Table 3 Reasons stated for and against confirmation of a primary diagnosis

When HCPs were asked if they would advise confirmation of a positive microscopy result with RDT, the majority (65%) answered no (Table 3). The top reasons given for advising against confirmation with RDT were “trust in result” (92%) and “trust in blood slide” (73%), while the main reason given for advising for confirmation with RDT was “trust in RDT” (71%). When asked if they would advise confirmation of a negative blood film result with an RDT, the majority of the respondents (68%) answered no. The results were significantly associated with having received training for the use of RDT (n = 39; p = 0.01). Confirmation of a negative blood film result with RDT would not be advised by 77% of those having received RDT training versus 25% of those not having received RDT training (OR: 0.09 [95% CI: 0.009–0.747], p = 0.01).

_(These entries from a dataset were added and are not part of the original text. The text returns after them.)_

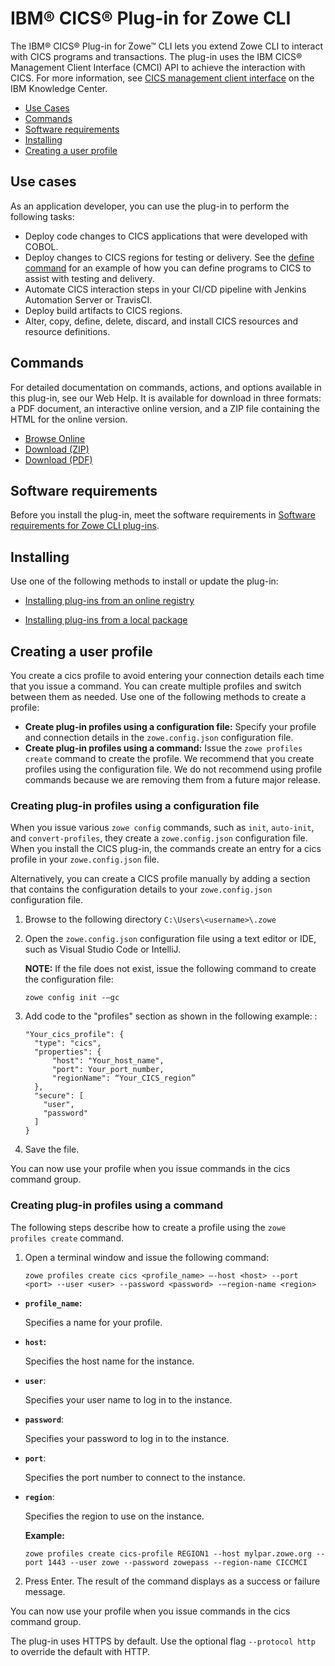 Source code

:# IBM® CICS® Plug-in for Zowe CLI

The IBM® CICS® Plug-in for Zowe&trade; CLI lets you extend Zowe CLI to interact with CICS programs and transactions. The plug-in uses the IBM CICS® Management Client Interface (CMCI) API to achieve the interaction with CICS. For more information, see [CICS management client interface](https://www.ibm.com/support/knowledgecenter/en/SSGMCP_5.3.0/com.ibm.cics.ts.clientapi.doc/topics/clientapi_overview.html) on the IBM Knowledge Center.

  - [Use Cases](#use-cases)
  - [Commands](#commands)
  - [Software requirements](#software-requirements)
  - [Installing](#installing)
  - [Creating a user profile](#creating-a-user-profile)


## Use cases

As an application developer, you can use the plug-in to perform the following tasks:

  - Deploy code changes to CICS applications that were developed with COBOL.
  - Deploy changes to CICS regions for testing or delivery. See the [define command](#commands) for an example of how you can define programs to CICS to assist with testing and delivery.
  - Automate CICS interaction steps in your CI/CD pipeline with Jenkins Automation Server or TravisCI.
  - Deploy build artifacts to CICS regions.
  - Alter, copy, define, delete, discard, and install CICS resources and resource definitions.

## Commands

For detailed documentation on commands, actions, and options available in this plug-in, see our Web Help. It is available for download in three formats: a PDF document, an interactive online version, and a ZIP file containing the HTML for the online version.

- <a href="/v2.8.x/web_help/index.html" target="_blank">Browse Online</a>
- <a href="/v2.8.x/zowe_web_help.zip" target="_blank">Download (ZIP)</a>
- <a href="/v2.8.x/CLIReference_Zowe.pdf" target="_blank">Download (PDF)</a>

## Software requirements

Before you install the plug-in, meet the software requirements in [Software requirements for Zowe CLI plug-ins](cli-swreqplugins.md).

## Installing

Use one of the following methods to install or update the plug-in:

- [Installing plug-ins from an online registry](cli-installplugins.md#installing-plug-ins-from-an-online-registry)

- [Installing plug-ins from a local package](cli-installplugins.md#installing-plug-ins-from-a-local-package)

## Creating a user profile

You create a cics profile to avoid entering your connection details each time that you issue a command. You can create multiple profiles and switch between them as needed. Use one of the following methods to create a profile:
- **Create plug-in profiles using a configuration file:** Specify your profile and connection details in the `zowe.config.json` configuration file.
- **Create plug-in profiles using a command:** Issue the `zowe profiles create` command to create the profile.
We recommend that you create profiles using the configuration file. We do not recommend using profile commands because we are removing them from a future major release.

### Creating plug-in profiles using a configuration file

When you issue various `zowe config` commands, such as `init`, `auto-init`, and `convert-profiles`, they create a `zowe.config.json` configuration file. When you install the CICS plug-in, the commands create an entry for a cics profile in your `zowe.config.json` file.

Alternatively, you can create a CICS profile manually by adding a section that contains the configuration details to your `zowe.config.json` configuration file.

1. Browse to the following directory `C:\Users\<username>\.zowe`

2. Open the `zowe.config.json` configuration file using a text editor or IDE, such as Visual Studio Code or IntelliJ.

    **NOTE:** If the file does not exist, issue the following command to create the configuration file:
    ```
    zowe config init -–gc
    ```

3. Add code to the "profiles" section as shown in the following example: :

    ```
    "Your_cics_profile": {
      "type": "cics",
      "properties": {
          "host": "Your_host_name",
          "port": Your_port_number,
          "regionName": “Your_CICS_region”
      },
      "secure": [
        "user",
        "password"
      ]
    }
    ```


4. Save the file.

You can now use your profile when you issue commands in the cics command group.

### Creating plug-in profiles using a command

The following steps describe how to create a profile using the `zowe profiles create` command.

1. Open a terminal window and issue the following command:

    ```
    zowe profiles create cics <profile_name> –-host <host> --port <port> --user <user> --password <password> -–region-name <region>
    ```

- **`profile_name`:**

  Specifies a name for your profile.
- **`host`:**

  Specifies the host name for the instance.
- **`user`**:

  Specifies your user name to log in to the instance.
- **`password`**:

  Specifies your password to log in to the instance.
- **`port`**:

  Specifies the port number to connect to the instance.
- **`region`**:

  Specifies the region to use on the instance.

  **Example:**
  ```
  zowe profiles create cics-profile REGION1 --host mylpar.zowe.org --port 1443 --user zowe --password zowepass --region-name CICCMCI
  ```

2. Press Enter. The result of the command displays as a success or failure message.

You can now use your profile when you issue commands in the cics command group.

The plug-in uses HTTPS by default. Use the optional flag `--protocol http` to override the default with HTTP.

Inquiring about how HCPs perceived healthcare-seekers’ preferences of malaria diagnostics, more than half of the staff believed that healthcare-seekers did not have a preference in any of the malaria diagnostic tests (n = 25; 63%). Of the remaining 33% (n = 15) believing that healthcare-seekers do have a preference, 80% felt that patients prefer microscopy testing, whereas only 20% felt that patients preferred RDT. The reasons given for justifying the answers were that patients had “trust in blood slide” (n = 12; 100%), patients had “no trust in RDT” (n = 8; 67%), patients would think that the “RDT result is always negative” (n = 7; 58%) and that patients have “no knowledge on RDT” (n = 3; 25%).

Survey with household members

Characteristics of the households and household members

In total, 309 household members were interviewed, mostly from households located in a village 82%. A dispensary was the closest health facility for the majority of households (84%) and in 78% of cases, the closest health facility was government owned. More than half of the households (52%) were composed of 1–3 individuals, and the average household monthly income was 128,240 Tanzanian Shilling. Most respondents considered themselves either as the head of the household (47%) or as the husband/wife of the household head (42%). The mean age of the respondents was 40 years and the majority were females (68%). Most respondents were married or living together (76%), and 90% of respondents attended school with the highest level of education attained by 81% of respondents being primary education or post-primary training. The most-used source of information was the radio with 66% of respondents listening to it almost every day or at least once a week. One third (31%) read newspapers/magazines and 22% watched television, at the same frequency. A total of 89% of respondents contributed to their household cash income. The most frequently stated means of contribution were agriculture and livestock (73%) and petty business (37%). Please consult Additional file 1: Table S1 for full details of the household characteristics.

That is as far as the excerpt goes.